I am just testing it on stuff I know intimately myself. I would probably not understand a proof of Collatz if it was dansing in front of me!

Lerc · 2026-06-10T00:55:18 1781052918

That's a bit of a tricky point. I have had quite a lot of problems with models informing me what I am attempting is impossible. If no-one has done it, or at least it doesn't know about it being done it tends to fall back on people voicing their baseless speculations, and for just about anything you propose, you can find a person who will loudly proclaim it is impossible.

The curse of the 'use case' comes in here too. When people think that everything should have a use case, that's a lot of training data suggesting to a model that things should only be used for what someone has already thought of.

A couple of times I have had to manually code proof of concept pieces so that the model breaks out of that "unpossible" mode and actually helps me.

I can't remember if it was chatGPT or Claude, but when I showed it how to get a MessagePort in its JavaScript executor through to the artifact/canvas, it quickly went from "That can't be done" to positively enthusiastic about the possibilities. I suspect those shenanigans will be well off the table for Fable though.

komali2 · 2026-06-10T02:33:44 1781058824

So, what kind of problems are you having it try to solve?

Sorry to belabor this but it's basically pointless saying you have nuts it can't crack without showing us the nuts.

black_knight · 2026-06-10T06:01:48 1781071308

I don’t care to share my exact problems. Mostly because gpt -5.5 hallucinates false solutions, and I would rather not have people reply with "Oh but ChatGPT solves it!", because it takes expert knowledge to debunk them. To their credit ChatGPT will admit their, very fundamental mistakes when pointed out to them. But also because no-one would really care.

I gave a high level description of the problems in a sibling thread. They are the kind of small problems which I suppose every researcher has lying around, waiting for them to think about some day. But not the big problem everyone is waiting for to be solved.

My comment was not meant to be a tease – sorry! I assumed there would be other people in a similar situation, who might relate.

neonstatic · 2026-06-10T02:56:05 1781060165

Bro, you are being left behind bro, it's amazing bro...

unnouinceput · 2026-06-10T01:45:51 1781055951

Stop dancing and share the prompt, we're dying to see it

black_knight · 2026-06-10T06:24:31 1781072671

Hey, stop asking to see my nuts! My nuts are private – okay?

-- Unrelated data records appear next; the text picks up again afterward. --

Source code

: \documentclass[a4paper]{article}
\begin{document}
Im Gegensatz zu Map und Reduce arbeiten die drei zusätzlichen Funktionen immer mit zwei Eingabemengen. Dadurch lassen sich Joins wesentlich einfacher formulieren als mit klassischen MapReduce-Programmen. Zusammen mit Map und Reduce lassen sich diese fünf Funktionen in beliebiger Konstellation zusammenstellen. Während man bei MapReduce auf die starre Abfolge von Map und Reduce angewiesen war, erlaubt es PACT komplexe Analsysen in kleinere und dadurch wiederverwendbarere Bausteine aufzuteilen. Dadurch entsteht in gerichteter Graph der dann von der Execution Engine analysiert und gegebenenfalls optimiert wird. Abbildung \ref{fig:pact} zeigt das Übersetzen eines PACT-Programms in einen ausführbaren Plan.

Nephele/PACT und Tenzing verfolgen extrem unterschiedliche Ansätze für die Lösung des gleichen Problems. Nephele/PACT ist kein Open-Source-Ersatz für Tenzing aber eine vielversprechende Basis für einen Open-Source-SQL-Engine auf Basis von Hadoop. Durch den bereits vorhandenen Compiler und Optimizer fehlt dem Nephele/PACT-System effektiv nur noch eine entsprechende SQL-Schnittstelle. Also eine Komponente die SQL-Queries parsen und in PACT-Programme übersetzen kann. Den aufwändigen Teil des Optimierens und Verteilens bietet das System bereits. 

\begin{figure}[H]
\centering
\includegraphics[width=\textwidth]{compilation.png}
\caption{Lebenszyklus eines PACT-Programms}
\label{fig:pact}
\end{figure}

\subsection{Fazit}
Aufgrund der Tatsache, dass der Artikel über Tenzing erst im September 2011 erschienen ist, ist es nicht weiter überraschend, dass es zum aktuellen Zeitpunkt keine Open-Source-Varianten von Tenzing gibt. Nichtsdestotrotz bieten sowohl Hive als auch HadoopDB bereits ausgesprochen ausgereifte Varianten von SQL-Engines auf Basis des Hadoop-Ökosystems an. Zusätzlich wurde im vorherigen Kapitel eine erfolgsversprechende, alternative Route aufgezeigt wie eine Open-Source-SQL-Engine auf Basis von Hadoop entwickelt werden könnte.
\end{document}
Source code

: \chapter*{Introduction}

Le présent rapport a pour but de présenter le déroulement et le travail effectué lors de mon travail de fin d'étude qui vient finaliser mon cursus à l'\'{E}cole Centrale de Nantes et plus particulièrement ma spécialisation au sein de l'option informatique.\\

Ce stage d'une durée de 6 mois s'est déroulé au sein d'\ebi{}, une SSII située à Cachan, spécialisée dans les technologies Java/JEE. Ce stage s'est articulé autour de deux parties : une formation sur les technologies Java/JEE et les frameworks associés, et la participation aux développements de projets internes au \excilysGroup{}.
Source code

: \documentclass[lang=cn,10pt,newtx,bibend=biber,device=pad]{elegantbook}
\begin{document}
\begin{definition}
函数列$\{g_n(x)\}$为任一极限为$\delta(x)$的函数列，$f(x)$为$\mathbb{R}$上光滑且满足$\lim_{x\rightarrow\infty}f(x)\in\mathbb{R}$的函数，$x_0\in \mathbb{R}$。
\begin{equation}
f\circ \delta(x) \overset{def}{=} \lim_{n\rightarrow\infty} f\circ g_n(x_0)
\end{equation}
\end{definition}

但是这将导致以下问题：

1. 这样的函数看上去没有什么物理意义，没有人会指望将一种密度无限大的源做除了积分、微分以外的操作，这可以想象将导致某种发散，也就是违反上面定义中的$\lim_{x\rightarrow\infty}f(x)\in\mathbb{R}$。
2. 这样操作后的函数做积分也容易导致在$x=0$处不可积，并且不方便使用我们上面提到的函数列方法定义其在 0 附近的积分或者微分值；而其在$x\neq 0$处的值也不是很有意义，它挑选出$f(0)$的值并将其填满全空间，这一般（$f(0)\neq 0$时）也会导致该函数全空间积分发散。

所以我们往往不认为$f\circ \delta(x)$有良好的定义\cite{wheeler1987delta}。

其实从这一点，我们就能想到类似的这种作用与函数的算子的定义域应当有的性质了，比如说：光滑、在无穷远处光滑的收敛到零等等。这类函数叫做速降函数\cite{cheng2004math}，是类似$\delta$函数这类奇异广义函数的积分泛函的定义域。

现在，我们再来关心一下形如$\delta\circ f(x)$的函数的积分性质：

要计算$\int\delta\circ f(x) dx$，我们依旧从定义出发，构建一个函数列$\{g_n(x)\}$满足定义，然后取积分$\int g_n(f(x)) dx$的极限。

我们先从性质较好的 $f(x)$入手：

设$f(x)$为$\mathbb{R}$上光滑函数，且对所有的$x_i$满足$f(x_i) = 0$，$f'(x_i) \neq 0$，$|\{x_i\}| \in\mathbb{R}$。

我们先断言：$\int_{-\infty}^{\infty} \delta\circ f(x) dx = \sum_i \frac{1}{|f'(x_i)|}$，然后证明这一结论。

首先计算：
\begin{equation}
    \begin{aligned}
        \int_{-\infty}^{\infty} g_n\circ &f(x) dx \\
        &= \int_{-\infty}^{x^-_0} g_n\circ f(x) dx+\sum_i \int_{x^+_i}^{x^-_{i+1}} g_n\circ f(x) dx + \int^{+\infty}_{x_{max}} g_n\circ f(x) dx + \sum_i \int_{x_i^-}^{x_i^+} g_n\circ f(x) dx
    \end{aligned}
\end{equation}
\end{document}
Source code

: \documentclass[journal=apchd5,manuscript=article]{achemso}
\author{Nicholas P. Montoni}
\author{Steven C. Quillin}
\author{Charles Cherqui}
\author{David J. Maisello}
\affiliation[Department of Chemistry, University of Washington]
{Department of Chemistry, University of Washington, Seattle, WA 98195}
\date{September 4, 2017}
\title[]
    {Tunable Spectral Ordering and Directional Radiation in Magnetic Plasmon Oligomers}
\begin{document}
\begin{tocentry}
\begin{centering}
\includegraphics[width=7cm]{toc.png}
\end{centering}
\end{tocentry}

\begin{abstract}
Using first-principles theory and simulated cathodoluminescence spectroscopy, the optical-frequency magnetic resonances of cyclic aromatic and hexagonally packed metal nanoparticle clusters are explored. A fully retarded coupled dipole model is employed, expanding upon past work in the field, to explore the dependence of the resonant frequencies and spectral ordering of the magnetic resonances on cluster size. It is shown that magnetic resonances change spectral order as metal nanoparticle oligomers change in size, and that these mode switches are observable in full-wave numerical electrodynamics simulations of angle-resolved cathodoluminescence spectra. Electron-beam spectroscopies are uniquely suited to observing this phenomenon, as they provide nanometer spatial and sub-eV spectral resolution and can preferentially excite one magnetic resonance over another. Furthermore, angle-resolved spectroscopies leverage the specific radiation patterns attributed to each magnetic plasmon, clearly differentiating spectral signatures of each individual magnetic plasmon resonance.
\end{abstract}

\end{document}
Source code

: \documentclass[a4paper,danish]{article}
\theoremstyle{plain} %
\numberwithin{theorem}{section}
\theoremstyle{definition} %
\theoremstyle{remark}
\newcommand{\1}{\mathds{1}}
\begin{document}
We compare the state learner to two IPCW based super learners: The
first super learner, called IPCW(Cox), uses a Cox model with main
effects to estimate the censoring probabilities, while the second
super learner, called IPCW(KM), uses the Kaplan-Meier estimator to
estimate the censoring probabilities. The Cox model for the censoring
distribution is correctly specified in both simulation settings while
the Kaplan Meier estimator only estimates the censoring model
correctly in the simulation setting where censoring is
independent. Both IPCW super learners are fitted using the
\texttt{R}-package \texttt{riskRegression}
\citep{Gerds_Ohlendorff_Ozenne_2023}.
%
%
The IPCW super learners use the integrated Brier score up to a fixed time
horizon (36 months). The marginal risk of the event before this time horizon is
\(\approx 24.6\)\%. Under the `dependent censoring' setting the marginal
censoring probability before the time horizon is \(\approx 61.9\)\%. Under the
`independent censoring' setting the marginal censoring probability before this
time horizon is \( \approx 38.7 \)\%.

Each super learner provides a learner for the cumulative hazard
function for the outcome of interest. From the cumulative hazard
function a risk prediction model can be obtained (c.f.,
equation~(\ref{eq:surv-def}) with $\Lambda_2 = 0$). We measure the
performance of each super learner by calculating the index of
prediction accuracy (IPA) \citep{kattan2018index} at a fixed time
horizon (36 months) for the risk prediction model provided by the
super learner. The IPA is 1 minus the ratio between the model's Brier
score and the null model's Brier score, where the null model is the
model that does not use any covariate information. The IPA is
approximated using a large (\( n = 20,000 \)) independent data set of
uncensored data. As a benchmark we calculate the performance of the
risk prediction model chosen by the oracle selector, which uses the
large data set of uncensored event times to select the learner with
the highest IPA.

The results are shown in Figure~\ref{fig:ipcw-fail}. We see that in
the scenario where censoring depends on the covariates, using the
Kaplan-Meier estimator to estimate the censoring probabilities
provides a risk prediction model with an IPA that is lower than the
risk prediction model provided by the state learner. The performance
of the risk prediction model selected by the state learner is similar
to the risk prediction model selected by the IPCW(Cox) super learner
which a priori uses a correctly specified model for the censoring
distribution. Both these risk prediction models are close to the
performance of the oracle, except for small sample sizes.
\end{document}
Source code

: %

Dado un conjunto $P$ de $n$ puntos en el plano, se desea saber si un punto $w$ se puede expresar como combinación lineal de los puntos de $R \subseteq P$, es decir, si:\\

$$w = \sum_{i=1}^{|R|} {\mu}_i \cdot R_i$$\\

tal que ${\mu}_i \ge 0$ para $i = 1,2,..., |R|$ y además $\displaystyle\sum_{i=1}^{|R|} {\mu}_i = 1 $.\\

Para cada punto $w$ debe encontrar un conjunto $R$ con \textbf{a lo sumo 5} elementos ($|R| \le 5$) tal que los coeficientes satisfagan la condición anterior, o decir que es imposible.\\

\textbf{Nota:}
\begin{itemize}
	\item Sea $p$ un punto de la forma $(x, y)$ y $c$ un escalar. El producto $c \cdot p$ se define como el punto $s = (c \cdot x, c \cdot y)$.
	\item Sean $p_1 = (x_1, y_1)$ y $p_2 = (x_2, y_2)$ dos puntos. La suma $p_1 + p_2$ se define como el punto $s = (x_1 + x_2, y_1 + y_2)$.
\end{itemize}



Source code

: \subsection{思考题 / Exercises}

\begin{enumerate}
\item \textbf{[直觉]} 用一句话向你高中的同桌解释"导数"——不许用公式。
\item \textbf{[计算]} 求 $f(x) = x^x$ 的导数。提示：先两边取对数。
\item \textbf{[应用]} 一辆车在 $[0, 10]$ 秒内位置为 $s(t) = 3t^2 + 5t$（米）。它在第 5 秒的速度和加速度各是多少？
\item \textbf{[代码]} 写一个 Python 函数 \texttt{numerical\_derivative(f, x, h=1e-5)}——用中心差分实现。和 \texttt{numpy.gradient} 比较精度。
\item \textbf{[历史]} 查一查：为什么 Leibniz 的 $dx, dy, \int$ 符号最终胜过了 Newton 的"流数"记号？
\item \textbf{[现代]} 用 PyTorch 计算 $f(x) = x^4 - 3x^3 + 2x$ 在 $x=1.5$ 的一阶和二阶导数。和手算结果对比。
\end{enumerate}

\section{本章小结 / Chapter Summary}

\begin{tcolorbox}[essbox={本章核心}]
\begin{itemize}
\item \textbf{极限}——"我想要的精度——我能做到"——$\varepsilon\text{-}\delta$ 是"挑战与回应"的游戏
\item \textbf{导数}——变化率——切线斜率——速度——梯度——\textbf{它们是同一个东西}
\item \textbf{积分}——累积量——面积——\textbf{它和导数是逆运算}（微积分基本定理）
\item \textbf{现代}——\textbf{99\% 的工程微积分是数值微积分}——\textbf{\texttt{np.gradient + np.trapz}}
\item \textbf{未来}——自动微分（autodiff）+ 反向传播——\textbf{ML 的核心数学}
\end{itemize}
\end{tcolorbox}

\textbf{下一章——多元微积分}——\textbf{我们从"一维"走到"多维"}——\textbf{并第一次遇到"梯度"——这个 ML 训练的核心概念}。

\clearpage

(Joking aside, see sibling threads.)

moffkalast · 2026-06-10T09:18:53 1781083133

Ayy lmao

mastermage · 2026-06-10T06:27:37 1781072857

is this a joke? Seriously? These are some of hardest problems in Math period. 100 if not thousands of the greates minds in history have attempted to solve these problems. And you think that the current level of AI can blow through them? It is also a possibility that for example the Riemann Hypothesis is just not provable. (Goedels Theorem).

black_knight · 2026-06-10T06:36:15 1781073375

No one is expecting that! I expect _kb was sarcastic/making a point.

Recently (last couple of months?) these models are becoming useful tools for mathematicians, because they can solve easier problems more quickly, meaning that one can tackle bigger challenges (but maybe not RH et al) piece by piece.

But, there are still definite limits, where one could expect an expert human to solve things, given time, but models do not. Thus, more intelligence would be nice!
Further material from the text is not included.